Material supplied:
------------------------------------------------------------------------

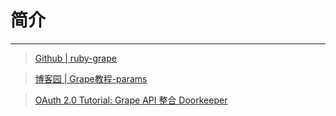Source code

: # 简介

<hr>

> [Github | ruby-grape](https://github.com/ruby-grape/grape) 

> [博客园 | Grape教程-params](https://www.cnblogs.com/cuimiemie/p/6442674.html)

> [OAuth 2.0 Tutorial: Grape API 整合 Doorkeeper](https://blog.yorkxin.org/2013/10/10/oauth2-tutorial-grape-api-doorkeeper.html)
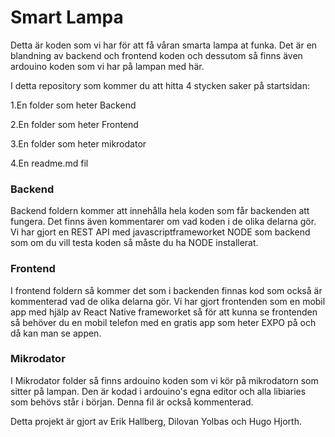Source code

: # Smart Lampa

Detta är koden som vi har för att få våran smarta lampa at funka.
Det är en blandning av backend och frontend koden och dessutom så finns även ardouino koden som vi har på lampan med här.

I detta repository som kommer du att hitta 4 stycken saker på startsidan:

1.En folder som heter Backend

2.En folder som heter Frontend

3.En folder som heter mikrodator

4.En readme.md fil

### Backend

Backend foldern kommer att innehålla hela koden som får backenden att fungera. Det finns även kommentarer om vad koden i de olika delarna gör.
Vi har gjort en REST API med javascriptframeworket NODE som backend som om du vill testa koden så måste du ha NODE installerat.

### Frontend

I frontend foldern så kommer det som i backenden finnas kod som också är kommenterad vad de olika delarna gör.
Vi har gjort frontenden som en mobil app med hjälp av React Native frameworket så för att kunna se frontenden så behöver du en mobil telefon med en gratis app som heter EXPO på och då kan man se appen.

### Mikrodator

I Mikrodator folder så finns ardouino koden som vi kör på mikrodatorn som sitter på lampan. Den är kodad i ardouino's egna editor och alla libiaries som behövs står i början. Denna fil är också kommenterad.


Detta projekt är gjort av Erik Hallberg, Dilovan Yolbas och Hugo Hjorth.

------------------------------------------------------------------------

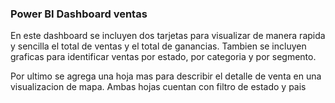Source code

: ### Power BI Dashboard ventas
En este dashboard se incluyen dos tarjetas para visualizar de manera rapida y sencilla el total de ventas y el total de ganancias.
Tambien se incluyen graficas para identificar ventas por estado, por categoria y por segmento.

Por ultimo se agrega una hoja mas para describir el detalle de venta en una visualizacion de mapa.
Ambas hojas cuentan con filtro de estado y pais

------------------------------------------------------------------------

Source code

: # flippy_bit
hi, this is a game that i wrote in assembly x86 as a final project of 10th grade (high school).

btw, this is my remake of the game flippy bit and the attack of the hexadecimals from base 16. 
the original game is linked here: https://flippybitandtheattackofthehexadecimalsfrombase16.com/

------------------------------------------------------------------------

Exercise description: Using the records above, report each line that contains the word "game" by copying it.

Response box:
hi, this is a game that i wrote in assembly x86 as a final project of 10th grade (high school).
btw, this is my remake of the game flippy bit and the attack of the hexadecimals from base 16. 
the original game is linked here: https://flippybitandtheattackofthehexadecimalsfrombase16.com/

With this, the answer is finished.